Further, it is apparent that the essence of the comments was peer review. All Dr. O’Shea did was report on existing records — he did not perform any additional investigation. His comments constitute an assessment of the patient care provided to Ms. Peters. This brings the comments squarely within 243 CMR 304(1), which states that “information and records ... which relate to the functions of a medical peer review committee .. . are hereby deemed confidential and . .. not subject to ... discovery.” The function of a medical peer review committee, as defined at G.L.c. 111 §1, includes “the determination of whether health care services were performed in compliance with the applicable standards of care.” Given that O’Shea's comments constituted an evaluation of HCHP’s treatment of Ms. Peters, these comments clearly “relate” to the evaluative activity of a medical peer review committee.
The dispositive question is thus not whether a committee was formed. Even though the materials have apparently not yet entered HCHP’s “official” peer review stream as defined in the Ludden Affidavit, the materials were the product of a peer review process. The materials thus fall within the broad peer review privilege envisioned by the legislature.
While some language of the Pantazis case suggests a narrower reading of the privilege than that adopted here, that case is also distinguishable on its facts. *564There, the physician who criticized her colleague did so on her own volition, rather than as part of any defined review process. Here, the comments of Drs. Tishler and O’Shea were solicited by the hospital administration. This, much more so than in Pantazis, gives their comments the flavor of an official review process.
The comments of the Pantazis deponent are more akin to “whistleblowing” than peer review. The process that led to the comments in the instant case was institutionally initiated. The process of peer review itself is inherently institutional, and it is clear the legislature sought to increase institutional candor by making such processes privileged.
It is true that the principal goal of HCHP Member Relations Coordinator Ann Kelly in circulating the Peters complaint was to respond to that complaint, rather them to review the actions of the treating physicians. Indeed, Kelly’s memorandum to Dr. Tishler seeking comment states that “(y)our input and comments will assist us in responding to the member.” At some level, the workings of a process with such a purpose seem far removed indeed from the proceedings of a medical peer review committee.

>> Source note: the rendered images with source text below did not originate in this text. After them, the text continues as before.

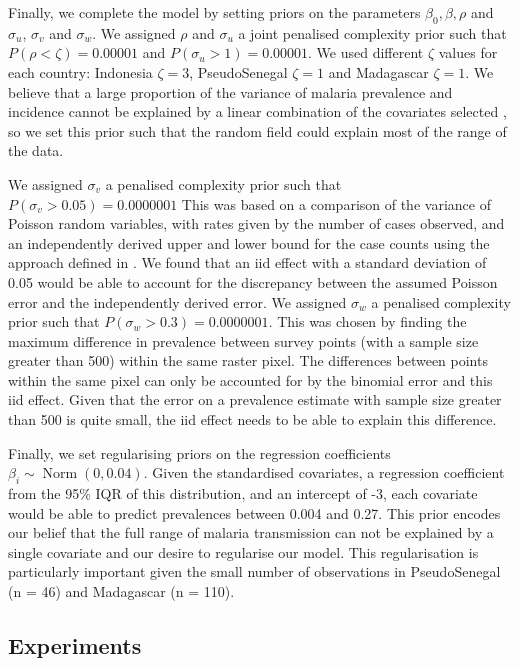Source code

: \documentclass[10pt,letterpaper]{article}
\begin{document}
Finally, we complete the model by setting priors on the parameters $\beta_0, \beta, \rho$ and $\sigma_u$, $\sigma_v$ and $\sigma_w$.
We assigned $\rho$ and $\sigma_u$ a joint penalised complexity prior \cite{fuglstad2018constructing} such that $P(\rho < \zeta) = 0.00001$ and $P(\sigma_u > 1) = 0.00001$.
We used different $\zeta$ values for each country: Indonesia $\zeta = 3$, PseudoSenegal $\zeta = 1$ and Madagascar $\zeta = 1$.
We believe that a large proportion of the variance of malaria prevalence and incidence cannot be explained by a linear combination of the covariates selected \cite{bhatt2017improved}, so we set this prior such that the random field could explain most of the range of the data.

We assigned $\sigma_v$ a penalised complexity prior \cite{simpson2017penalising} such that $P(\sigma_v > 0.05) = 0.0000001$
This was based on a comparison of the variance of Poisson random variables, with rates given by the number of cases observed, and an independently derived upper and lower bound for the case counts using the approach defined in \cite{cibulskis2011worldwide}.
We found that an iid effect with a standard deviation of 0.05 would be able to account for the discrepancy between the assumed Poisson error and the independently derived error.
We assigned $\sigma_w$ a penalised complexity prior such that $P(\sigma_w > 0.3) = 0.0000001$. 
This was chosen by finding the maximum difference in prevalence between survey points (with a sample size greater than 500) within the same raster pixel.
The differences between points within the same pixel can only be accounted for by the binomial error and this iid effect.
Given that the error on a prevalence estimate with sample size greater than 500 is quite small, the iid effect needs to be able to explain this difference.

Finally, we set regularising priors on the regression coefficients $\beta_i \sim \operatorname{Norm}(0, 0.04)$. 
Given the standardised covariates, a regression coefficient from the 95\% IQR of this distribution, and an intercept of -3, each covariate would be able to predict prevalences between 0.004 and 0.27. 
This prior encodes our belief that the full range of malaria transmission can not be explained by a single covariate and our desire to regularise our model.
This regularisation is particularly important given the small number of observations in PseudoSenegal (n = 46) and Madagascar (n = 110).



\subsection*{Experiments}
\end{document}
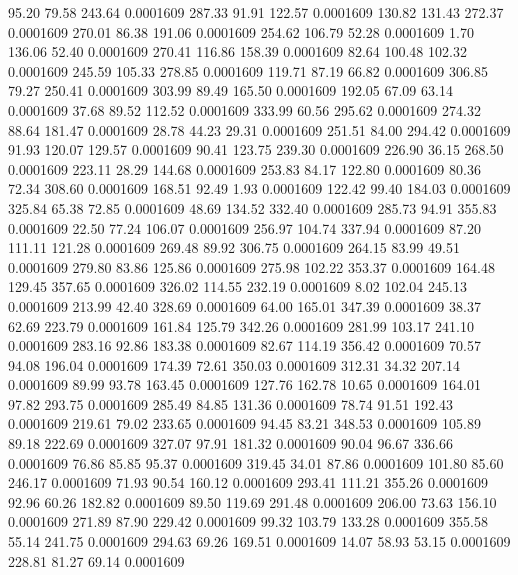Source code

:   95.20   79.58  243.64   0.0001609
 287.33   91.91  122.57   0.0001609
 130.82  131.43  272.37   0.0001609
 270.01   86.38  191.06   0.0001609
 254.62  106.79   52.28   0.0001609
   1.70  136.06   52.40   0.0001609
 270.41  116.86  158.39   0.0001609
  82.64  100.48  102.32   0.0001609
 245.59  105.33  278.85   0.0001609
 119.71   87.19   66.82   0.0001609
 306.85   79.27  250.41   0.0001609
 303.99   89.49  165.50   0.0001609
 192.05   67.09   63.14   0.0001609
  37.68   89.52  112.52   0.0001609
 333.99   60.56  295.62   0.0001609
 274.32   88.64  181.47   0.0001609
  28.78   44.23   29.31   0.0001609
 251.51   84.00  294.42   0.0001609
  91.93  120.07  129.57   0.0001609
  90.41  123.75  239.30   0.0001609
 226.90   36.15  268.50   0.0001609
 223.11   28.29  144.68   0.0001609
 253.83   84.17  122.80   0.0001609
  80.36   72.34  308.60   0.0001609
 168.51   92.49    1.93   0.0001609
 122.42   99.40  184.03   0.0001609
 325.84   65.38   72.85   0.0001609
  48.69  134.52  332.40   0.0001609
 285.73   94.91  355.83   0.0001609
  22.50   77.24  106.07   0.0001609
 256.97  104.74  337.94   0.0001609
  87.20  111.11  121.28   0.0001609
 269.48   89.92  306.75   0.0001609
 264.15   83.99   49.51   0.0001609
 279.80   83.86  125.86   0.0001609
 275.98  102.22  353.37   0.0001609
 164.48  129.45  357.65   0.0001609
 326.02  114.55  232.19   0.0001609
   8.02  102.04  245.13   0.0001609
 213.99   42.40  328.69   0.0001609
  64.00  165.01  347.39   0.0001609
  38.37   62.69  223.79   0.0001609
 161.84  125.79  342.26   0.0001609
 281.99  103.17  241.10   0.0001609
 283.16   92.86  183.38   0.0001609
  82.67  114.19  356.42   0.0001609
  70.57   94.08  196.04   0.0001609
 174.39   72.61  350.03   0.0001609
 312.31   34.32  207.14   0.0001609
  89.99   93.78  163.45   0.0001609
 127.76  162.78   10.65   0.0001609
 164.01   97.82  293.75   0.0001609
 285.49   84.85  131.36   0.0001609
  78.74   91.51  192.43   0.0001609
 219.61   79.02  233.65   0.0001609
  94.45   83.21  348.53   0.0001609
 105.89   89.18  222.69   0.0001609
 327.07   97.91  181.32   0.0001609
  90.04   96.67  336.66   0.0001609
  76.86   85.85   95.37   0.0001609
 319.45   34.01   87.86   0.0001609
 101.80   85.60  246.17   0.0001609
  71.93   90.54  160.12   0.0001609
 293.41  111.21  355.26   0.0001609
  92.96   60.26  182.82   0.0001609
  89.50  119.69  291.48   0.0001609
 206.00   73.63  156.10   0.0001609
 271.89   87.90  229.42   0.0001609
  99.32  103.79  133.28   0.0001609
 355.58   55.14  241.75   0.0001609
 294.63   69.26  169.51   0.0001609
  14.07   58.93   53.15   0.0001609
 228.81   81.27   69.14   0.0001609
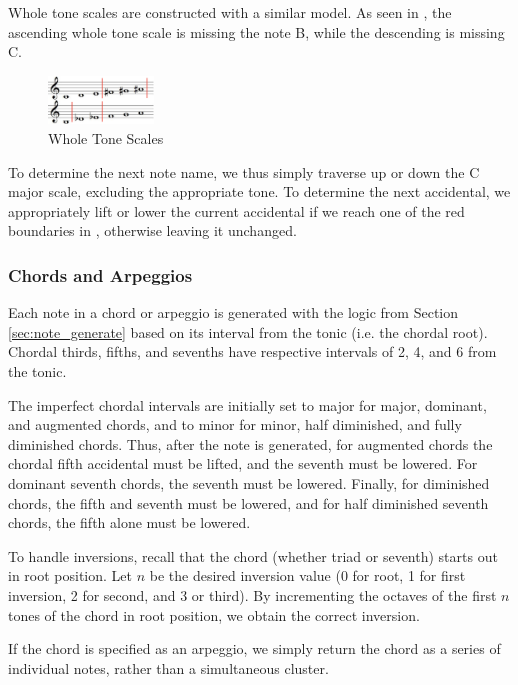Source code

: \documentclass{article}
\begin{document}
Whole tone scales are constructed with a similar model. As seen in , the ascending whole tone scale is missing the note B, while the descending is missing C.

\begin{figure}[h!]
\centering
\includegraphics[width=0.25\textwidth]{images/whole_tone}
\caption{Whole Tone Scales}
\label{whole_tone}
\vspace{-5mm}
\end{figure}

To determine the next note name, we thus simply traverse up or down the C major scale, excluding the appropriate tone. To determine the next accidental, we appropriately lift or lower the current accidental if we reach one of the red boundaries in , otherwise leaving it unchanged.

\subsubsection{Chords and Arpeggios}
\label{sec:chord_expansion}
Each note in a chord or arpeggio is generated with the logic from Section \ref{sec:note_generate} based on its interval from the tonic (i.e. the chordal root). Chordal thirds, fifths, and sevenths have respective intervals of 2, 4, and 6 from the tonic.

The imperfect chordal intervals are initially set to major for major, dominant, and augmented chords, and to minor for minor, half diminished, and fully diminished chords. Thus, after the note is generated, for augmented chords the chordal fifth accidental must be lifted, and the seventh must be lowered. For dominant seventh chords, the seventh must be lowered. Finally, for diminished chords, the fifth and seventh must be lowered, and for half diminished seventh chords, the fifth alone must be lowered.

To handle inversions, recall that the chord (whether triad or seventh) starts out in root position. Let $n$ be the desired inversion value (0 for root, 1 for first inversion, 2 for second, and 3 or third). By incrementing the octaves of the first $n$ tones of the chord in root position, we obtain the correct inversion.

If the chord is specified as an arpeggio, we simply return the chord as a series of individual notes, rather than a simultaneous cluster.
\end{document}
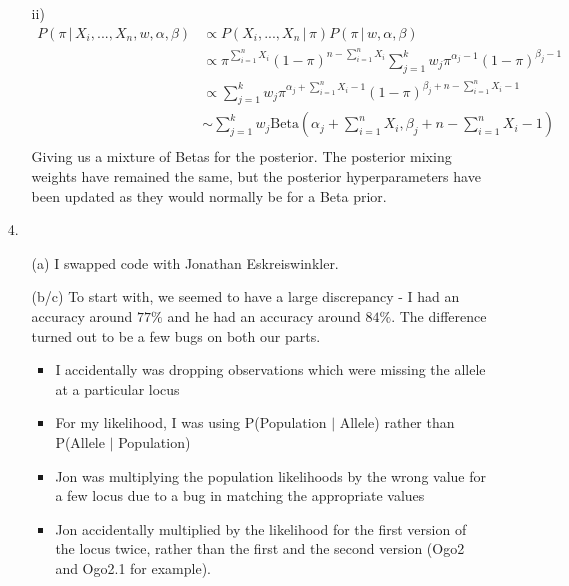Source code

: \documentclass[11pt]{article}
\theoremstyle{definition}
\begin{document}
\begin{itemize}
\begin{itemize}
            \item[ii)]
                \begin{align*}
                    P(\pi \,|\, X_i,...,X_n,w,\alpha,\beta) &\propto P( X_i,...,X_n \,|\, \pi )P(\pi \,|\, w,\alpha,\beta) \\
                                                            &\propto  \pi^{\sum_{i=1}^n X_i}(1-\pi)^{n-\sum_{i=1}^n X_i} \sum_{j=1}^k w_j\pi^{\alpha_j-1}(1-\pi)^{\beta_j-1} \\
                                                            &\propto  \sum_{j=1}^k w_j\pi^{\alpha_j+\sum_{i=1}^n X_i-1}(1-\pi)^{\beta_j+n-\sum_{i=1}^n X_i-1} \\
                                                            &\sim \sum_{j=1}^k w_j \mathrm{Beta}\left(\alpha_j+\sum_{i=1}^n X_i,\beta_j+n-\sum_{i=1}^n X_i-1\right)\\
                \end{align*}
                Giving us a mixture of Betas for the posterior. The posterior mixing weights have remained the same, but the posterior hyperparameters have been updated as they would normally be for a Beta prior.
        \end{itemize}
    \item[4.]
        \begin{itemize}
            \item[(a)] I swapped code with Jonathan Eskreiswinkler.
            \item[(b/c)] To start with, we seemed to have a large discrepancy - I had an accuracy around $77\%$ and he had an accuracy around $84\%$. The difference turned out to be a few bugs on both our parts. \\
                \begin{itemize}
                    \item I accidentally was dropping observations which were missing the allele at a particular locus \\
                    \item For my likelihood, I was using P(Population $|$ Allele) rather than P(Allele $|$ Population) \\
                    \item Jon was multiplying the population likelihoods by the wrong value for a few locus due to a bug in matching the appropriate values \\
                    \item Jon accidentally multiplied by the likelihood for the first version of the locus twice, rather than the first and the second version (Ogo2 and Ogo2.1 for example).

\end{itemize}
\end{itemize}
\end{itemize}
\end{document}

But while the principal purpose of circulating the complaint may have been patient relations, it is also clear that peer review did occur here. Two doctors were asked by the HCHP administration to comment on the performance of their colleagues. Such administration-initiated commentary falls within the scope of medical peer review as defined by the legislature. There is nothing in Dr. O’Shea’s comments indicating he thought they were for solely for the benefit of the patient; the scope of the comments goes well beyond the purpose of HCHP member relations.
The opinions of Dr. O’Shea were voiced within the context of a privileged process. It is far from clear, however, that his interpretations of Peters’s case are not discoverable in a manner that does not invade this privilege. Dr. O’Shea could presumably be deposed. Further, the extent to which his eventual role as Peters primary care physician informed his comments is not clear; presumably, a similar critique of Peters’s care could be attained through expert testimony.
For the above reasons, plaintiffs motion is denied.
ORDER
For the reasons set forth above, it is hereby ORDERED that plaintiffs emergency motion to compel production of documents is DENIED.